- _Your objective_
Return exactly the span of lines in the following data that opens with the line containing "### Implementation Guidance" and closes with the line containing "2. Establish a". Include nothing else.

+ + + + + + +

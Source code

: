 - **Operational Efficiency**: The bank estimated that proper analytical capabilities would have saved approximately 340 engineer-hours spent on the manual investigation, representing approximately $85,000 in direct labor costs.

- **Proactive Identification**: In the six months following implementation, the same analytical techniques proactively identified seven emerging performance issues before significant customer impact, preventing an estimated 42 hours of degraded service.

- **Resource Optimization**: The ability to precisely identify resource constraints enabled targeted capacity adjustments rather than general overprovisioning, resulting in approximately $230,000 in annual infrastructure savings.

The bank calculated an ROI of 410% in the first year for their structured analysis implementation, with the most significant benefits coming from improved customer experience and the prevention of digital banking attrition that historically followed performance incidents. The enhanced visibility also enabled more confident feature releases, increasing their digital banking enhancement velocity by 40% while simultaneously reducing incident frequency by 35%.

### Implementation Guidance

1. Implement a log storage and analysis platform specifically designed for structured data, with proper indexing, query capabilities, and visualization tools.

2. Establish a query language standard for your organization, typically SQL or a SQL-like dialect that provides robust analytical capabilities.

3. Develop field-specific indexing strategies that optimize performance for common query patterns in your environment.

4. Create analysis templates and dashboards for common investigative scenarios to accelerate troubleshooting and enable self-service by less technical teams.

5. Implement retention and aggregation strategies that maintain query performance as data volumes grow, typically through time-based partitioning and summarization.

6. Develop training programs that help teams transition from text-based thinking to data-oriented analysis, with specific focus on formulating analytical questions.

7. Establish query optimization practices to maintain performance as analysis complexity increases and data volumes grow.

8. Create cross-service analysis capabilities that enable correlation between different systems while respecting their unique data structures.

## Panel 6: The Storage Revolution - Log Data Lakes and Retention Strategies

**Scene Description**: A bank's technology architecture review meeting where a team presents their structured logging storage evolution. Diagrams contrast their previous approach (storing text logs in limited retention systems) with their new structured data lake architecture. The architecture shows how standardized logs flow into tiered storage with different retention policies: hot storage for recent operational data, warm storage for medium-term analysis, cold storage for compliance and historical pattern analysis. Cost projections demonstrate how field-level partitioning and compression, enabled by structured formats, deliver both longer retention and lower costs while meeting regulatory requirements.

+ + + + + + +

- _Solution to this exercise_
### Implementation Guidance

1. Implement a log storage and analysis platform specifically designed for structured data, with proper indexing, query capabilities, and visualization tools.

2. Establish a query language standard for your organization, typically SQL or a SQL-like dialect that provides robust analytical capabilities.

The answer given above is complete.